命令选项告诉 iptables 来执行一个特定的行动。每个 iptables 命令只允许使用一个命令选项。除了帮助命令,其它所有命令都使用大写字符。
iptables 命令包括:
-A — 在指定 chain 的最后添加规则。与下面介绍的 -I 选项不同,它不接受整数参数。它总在指定 chain 的最后添加规则。
-C — 在把一个特定的规则添加到用户定义的 chain 前检查它。这个命令可以通过要求您输入额外的参数和选项来创建复杂的 iptables 规则。
-D <integer> | <rule> — 根据所提供的号码(如 5 代表一个 chain 中的第5个规则)或规则的内容来删除一个特定 chain 中的一条规则。规则的内容必须与一条存在的规则完全匹配。
-E — 重新命名一个用户定义的 chain。用户定义的 chain 是指除默认的和预存在的 chain 以外的 chain。(请参阅下面介绍的 -N 选项来获得如何创建用户定义的 chain 的信息。

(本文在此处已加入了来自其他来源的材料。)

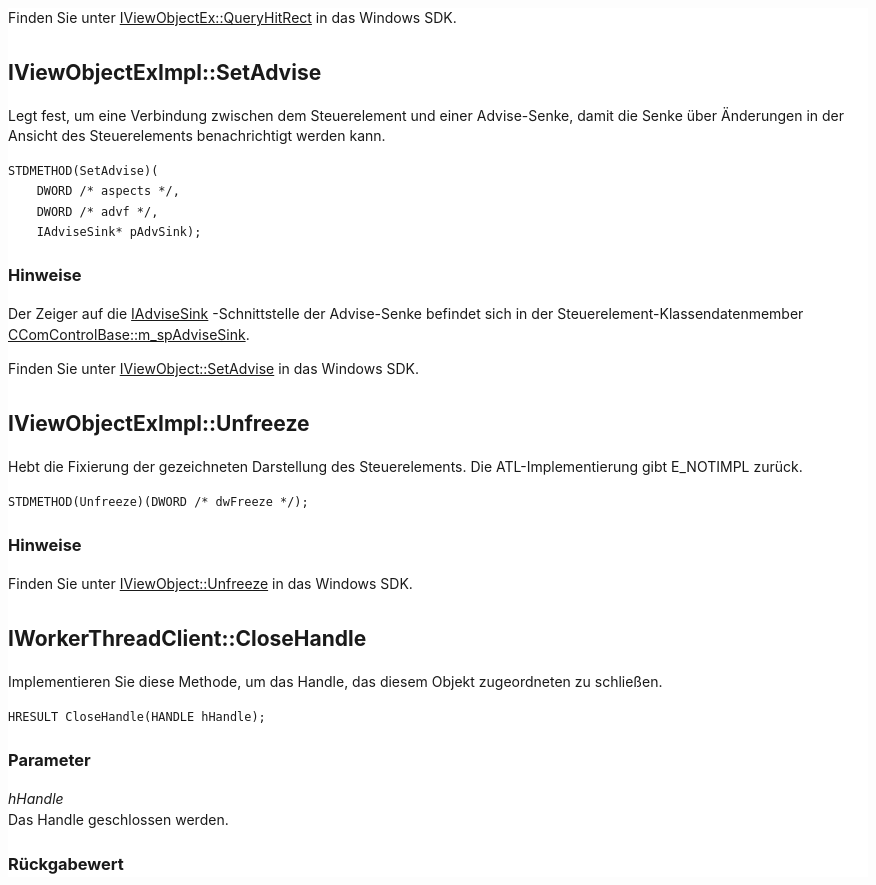 Finden Sie unter [IViewObjectEx::QueryHitRect](/windows/desktop/api/ocidl/nf-ocidl-iviewobjectex-queryhitrect) in das Windows SDK.

##  <a name="setadvise"></a>  IViewObjectExImpl::SetAdvise

Legt fest, um eine Verbindung zwischen dem Steuerelement und einer Advise-Senke, damit die Senke über Änderungen in der Ansicht des Steuerelements benachrichtigt werden kann.

```
STDMETHOD(SetAdvise)(
    DWORD /* aspects */,
    DWORD /* advf */,
    IAdviseSink* pAdvSink);
```

### <a name="remarks"></a>Hinweise

Der Zeiger auf die [IAdviseSink](/windows/desktop/api/objidl/nn-objidl-iadvisesink) -Schnittstelle der Advise-Senke befindet sich in der Steuerelement-Klassendatenmember [CComControlBase::m_spAdviseSink](ccomcontrolbase-class.md#m_spadvisesink).

Finden Sie unter [IViewObject::SetAdvise](/windows/desktop/api/oleidl/nf-oleidl-iviewobject-setadvise) in das Windows SDK.

##  <a name="unfreeze"></a>  IViewObjectExImpl::Unfreeze

Hebt die Fixierung der gezeichneten Darstellung des Steuerelements. Die ATL-Implementierung gibt E_NOTIMPL zurück.

```
STDMETHOD(Unfreeze)(DWORD /* dwFreeze */);
```

### <a name="remarks"></a>Hinweise

Finden Sie unter [IViewObject::Unfreeze](/windows/desktop/api/oleidl/nf-oleidl-iviewobject-unfreeze) in das Windows SDK.

##  <a name="closehandle"></a>  IWorkerThreadClient::CloseHandle

Implementieren Sie diese Methode, um das Handle, das diesem Objekt zugeordneten zu schließen.

```
HRESULT CloseHandle(HANDLE hHandle);
```

### <a name="parameters"></a>Parameter

*hHandle*<br/>
Das Handle geschlossen werden.

### <a name="return-value"></a>Rückgabewert
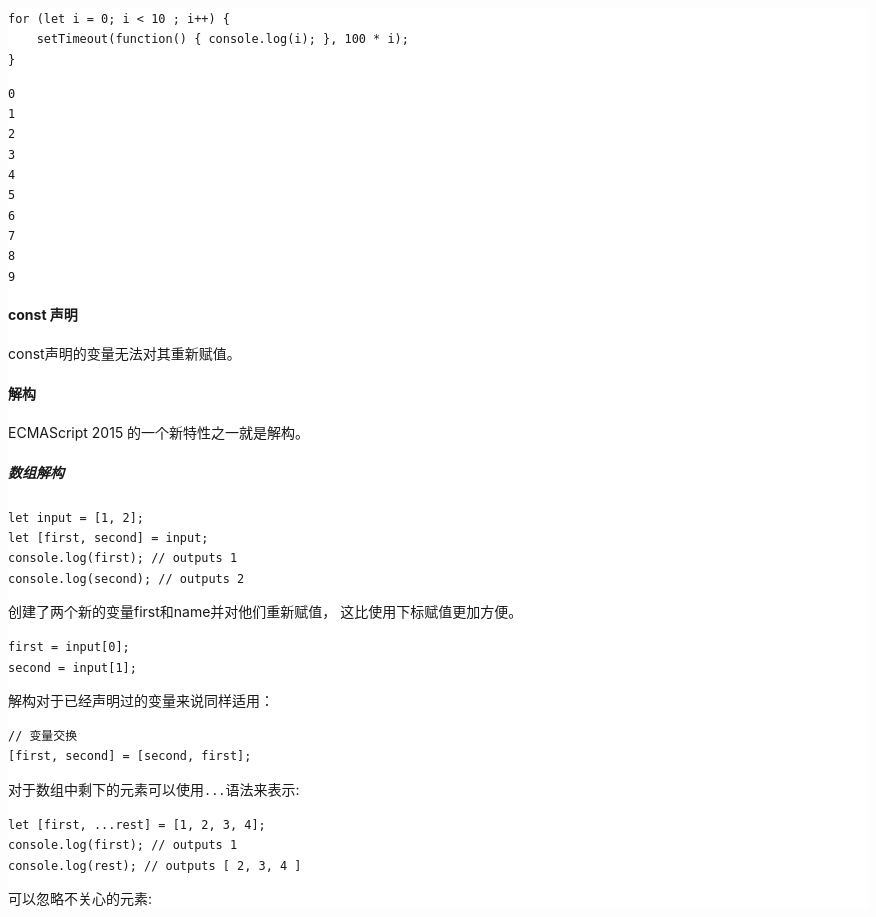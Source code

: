 
```
for (let i = 0; i < 10 ; i++) {
    setTimeout(function() { console.log(i); }, 100 * i);
}
```

```
0
1
2
3
4
5
6
7
8
9
```

#### const 声明

const声明的变量无法对其重新赋值。

#### 解构

ECMAScript 2015 的一个新特性之一就是解构。

##### 数组解构

```
let input = [1, 2];
let [first, second] = input;
console.log(first); // outputs 1
console.log(second); // outputs 2
```

创建了两个新的变量first和name并对他们重新赋值， 这比使用下标赋值更加方便。

```
first = input[0];
second = input[1];
```

解构对于已经声明过的变量来说同样适用：

```
// 变量交换
[first, second] = [second, first];
```
对于数组中剩下的元素可以使用`...`语法来表示:

```
let [first, ...rest] = [1, 2, 3, 4];
console.log(first); // outputs 1
console.log(rest); // outputs [ 2, 3, 4 ]
```

可以忽略不关心的元素:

)这只是形式上的变化,它并不影响规则表的结构。
如果您试图重新命名默认的 chain,系统将产生 Match not found 错误。您无法重新命名默认的 chain。
-F — 删除指定 chain 中的所有规则。如果没有指定 chain,它会删除所有 chain 中的规则。
-h — 提供命令结构的一个列表,以及命令参数和选项的一个简单介绍。
-I [<integer>] — 根据用户指定的一个整数参数来在一个特定的 chain 中的指定位置插入规则。如果没有指定参数,规则会被插入到 chain 的最前面。

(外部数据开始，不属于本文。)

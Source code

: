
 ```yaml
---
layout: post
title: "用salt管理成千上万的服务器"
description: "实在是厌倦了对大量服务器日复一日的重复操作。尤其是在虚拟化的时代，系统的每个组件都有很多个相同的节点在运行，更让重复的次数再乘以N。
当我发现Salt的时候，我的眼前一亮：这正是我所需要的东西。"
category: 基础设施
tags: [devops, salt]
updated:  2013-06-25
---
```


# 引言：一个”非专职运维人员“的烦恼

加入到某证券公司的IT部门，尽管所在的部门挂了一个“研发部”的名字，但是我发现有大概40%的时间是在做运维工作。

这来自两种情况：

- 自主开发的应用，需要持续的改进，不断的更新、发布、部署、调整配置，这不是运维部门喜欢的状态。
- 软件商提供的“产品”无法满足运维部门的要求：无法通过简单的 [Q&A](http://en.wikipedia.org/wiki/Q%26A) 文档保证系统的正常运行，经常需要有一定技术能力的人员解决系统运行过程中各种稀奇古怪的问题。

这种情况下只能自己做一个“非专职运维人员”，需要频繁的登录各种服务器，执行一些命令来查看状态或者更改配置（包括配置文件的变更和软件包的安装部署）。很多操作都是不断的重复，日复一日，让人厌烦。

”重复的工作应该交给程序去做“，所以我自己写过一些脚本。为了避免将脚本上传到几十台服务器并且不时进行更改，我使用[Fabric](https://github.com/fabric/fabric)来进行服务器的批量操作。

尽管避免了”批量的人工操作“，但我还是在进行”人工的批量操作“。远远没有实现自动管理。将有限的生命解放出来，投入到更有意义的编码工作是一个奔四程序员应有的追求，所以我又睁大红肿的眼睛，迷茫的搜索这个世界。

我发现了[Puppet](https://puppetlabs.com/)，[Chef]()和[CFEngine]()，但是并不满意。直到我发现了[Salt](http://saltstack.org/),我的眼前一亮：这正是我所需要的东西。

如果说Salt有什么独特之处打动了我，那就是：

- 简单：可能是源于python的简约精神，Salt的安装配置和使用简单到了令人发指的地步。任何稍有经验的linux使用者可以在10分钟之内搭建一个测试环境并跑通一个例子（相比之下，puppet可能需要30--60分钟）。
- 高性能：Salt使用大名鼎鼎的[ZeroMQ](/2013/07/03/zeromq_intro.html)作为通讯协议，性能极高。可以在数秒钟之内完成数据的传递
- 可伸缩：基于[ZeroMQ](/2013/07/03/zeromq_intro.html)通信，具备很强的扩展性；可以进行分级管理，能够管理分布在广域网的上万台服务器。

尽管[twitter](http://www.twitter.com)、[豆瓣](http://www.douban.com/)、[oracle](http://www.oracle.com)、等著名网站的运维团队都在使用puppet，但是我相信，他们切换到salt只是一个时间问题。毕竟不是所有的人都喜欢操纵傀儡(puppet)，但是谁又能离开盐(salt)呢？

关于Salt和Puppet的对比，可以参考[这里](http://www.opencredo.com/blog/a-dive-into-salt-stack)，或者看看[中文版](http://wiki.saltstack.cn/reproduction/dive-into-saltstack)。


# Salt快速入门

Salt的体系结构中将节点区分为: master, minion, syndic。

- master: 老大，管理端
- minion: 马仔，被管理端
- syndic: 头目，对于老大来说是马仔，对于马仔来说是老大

我们在前面已经提到,一个 chain 中的规则的顺序决定了数据包将使用哪条规则。因此,您需要根据不同的情况选择使用 -A 或 -I 选项。
这一点在使用 -I 和一个整数参数添加规则时尤其重要。如果您在向一个 chain 添加一条规则时指定了一个存在的数值,iptables 将把新的规则添加到存在的规则 之前(上面)。
-L — 列出在命令后面指定的 chain 的所有规则。要列出默认的 filter 规则表中的所有 chain 中的所有规则,请不要指定任何 chain 或规则表。否则的话,使用以下的语法来列出特定规则表中的特定 chain 中的规则:
iptables -L <chain-name> -t <table-name>
-L 命令的其它选项(它们可以提供规则号以及更详细的规则描述)在 第 3.4.3.6 节 “列出选项” 中被介绍。
-N — 使用一个用户定义的名称来创建一个新的 chain。这个新 chain 的名称必须是唯一的,否则将会出现一个错误信息。
-P — 为特定的 chain 设置默认的政策,当整个 chain 中都没有匹配的规则时,数据包被发送到特定的 target,如 ACCEPT 或 DROP。
-R — 替换指定 chain 中的一个规则。这个规则的号必须在 chain 名的后面被指定。chain 中的第一条规则与规则 1 相对应,以此类推。
-X — 删除一个用户指定的 chain。您不能删除一个内建的 chain。
-Z — 把一个规则表中的所有 chain 中的字节和数据包计数器设置为零。